▶ Brief
The line that contains "I would like" marks the end: retype the data below exactly from its first line through that line.

____ Supplied information

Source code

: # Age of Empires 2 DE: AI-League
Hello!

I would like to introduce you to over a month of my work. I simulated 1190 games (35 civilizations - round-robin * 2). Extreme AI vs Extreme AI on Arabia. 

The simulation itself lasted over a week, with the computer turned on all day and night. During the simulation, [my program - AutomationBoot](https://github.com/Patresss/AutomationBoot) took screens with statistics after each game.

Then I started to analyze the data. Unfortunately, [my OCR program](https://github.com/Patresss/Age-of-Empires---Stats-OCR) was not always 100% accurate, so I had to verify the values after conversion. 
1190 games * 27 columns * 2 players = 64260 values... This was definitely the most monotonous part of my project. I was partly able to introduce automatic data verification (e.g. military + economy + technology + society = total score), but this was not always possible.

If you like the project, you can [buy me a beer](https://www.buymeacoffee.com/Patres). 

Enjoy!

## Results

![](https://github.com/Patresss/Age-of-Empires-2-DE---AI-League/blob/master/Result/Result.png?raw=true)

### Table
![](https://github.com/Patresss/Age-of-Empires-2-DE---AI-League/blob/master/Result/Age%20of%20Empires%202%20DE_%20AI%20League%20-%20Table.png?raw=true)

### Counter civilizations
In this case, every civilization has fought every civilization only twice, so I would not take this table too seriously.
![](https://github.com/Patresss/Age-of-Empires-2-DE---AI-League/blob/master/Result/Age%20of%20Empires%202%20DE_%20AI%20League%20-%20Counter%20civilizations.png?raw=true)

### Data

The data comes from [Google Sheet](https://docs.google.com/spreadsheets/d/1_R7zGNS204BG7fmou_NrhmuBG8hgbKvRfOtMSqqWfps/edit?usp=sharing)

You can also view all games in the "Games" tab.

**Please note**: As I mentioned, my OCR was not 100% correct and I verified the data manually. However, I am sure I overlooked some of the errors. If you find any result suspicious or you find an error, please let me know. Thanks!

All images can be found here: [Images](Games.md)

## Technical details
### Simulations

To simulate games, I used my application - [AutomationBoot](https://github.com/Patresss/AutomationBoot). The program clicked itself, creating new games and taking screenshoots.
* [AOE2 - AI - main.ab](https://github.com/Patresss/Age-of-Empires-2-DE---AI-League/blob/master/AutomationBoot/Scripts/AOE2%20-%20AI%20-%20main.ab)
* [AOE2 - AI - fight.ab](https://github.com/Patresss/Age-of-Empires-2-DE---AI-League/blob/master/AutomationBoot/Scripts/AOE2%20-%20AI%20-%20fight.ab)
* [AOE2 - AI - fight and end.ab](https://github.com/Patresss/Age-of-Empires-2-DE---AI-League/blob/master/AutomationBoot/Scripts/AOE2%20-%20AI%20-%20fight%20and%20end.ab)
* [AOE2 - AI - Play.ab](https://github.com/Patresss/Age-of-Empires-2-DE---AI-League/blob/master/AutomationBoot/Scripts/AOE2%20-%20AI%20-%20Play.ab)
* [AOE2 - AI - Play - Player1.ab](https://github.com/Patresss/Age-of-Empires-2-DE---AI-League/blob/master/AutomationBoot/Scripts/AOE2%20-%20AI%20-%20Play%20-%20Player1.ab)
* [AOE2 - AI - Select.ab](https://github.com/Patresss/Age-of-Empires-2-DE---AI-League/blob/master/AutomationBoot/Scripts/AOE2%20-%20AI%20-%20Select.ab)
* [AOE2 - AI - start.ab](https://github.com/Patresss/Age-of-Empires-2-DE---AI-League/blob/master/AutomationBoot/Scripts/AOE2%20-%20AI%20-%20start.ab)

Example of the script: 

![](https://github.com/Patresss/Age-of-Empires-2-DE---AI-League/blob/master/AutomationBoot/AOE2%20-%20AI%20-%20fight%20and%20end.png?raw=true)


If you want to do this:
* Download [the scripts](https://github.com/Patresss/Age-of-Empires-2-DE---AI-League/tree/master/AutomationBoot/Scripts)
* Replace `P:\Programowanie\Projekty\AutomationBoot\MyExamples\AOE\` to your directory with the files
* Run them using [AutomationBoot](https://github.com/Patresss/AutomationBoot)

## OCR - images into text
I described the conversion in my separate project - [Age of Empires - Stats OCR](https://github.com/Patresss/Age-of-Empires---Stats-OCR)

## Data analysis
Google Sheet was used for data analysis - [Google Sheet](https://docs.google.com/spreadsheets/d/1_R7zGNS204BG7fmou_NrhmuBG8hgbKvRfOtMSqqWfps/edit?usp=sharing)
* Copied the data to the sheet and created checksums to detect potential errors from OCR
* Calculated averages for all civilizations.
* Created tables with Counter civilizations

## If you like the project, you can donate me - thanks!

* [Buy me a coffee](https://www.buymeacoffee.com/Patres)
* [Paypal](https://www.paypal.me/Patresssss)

________

▶ Answer box
Source code

: # Age of Empires 2 DE: AI-League
Hello!

I would like to introduce you to over a month of my work. I simulated 1190 games (35 civilizations - round-robin * 2). Extreme AI vs Extreme AI on Arabia. 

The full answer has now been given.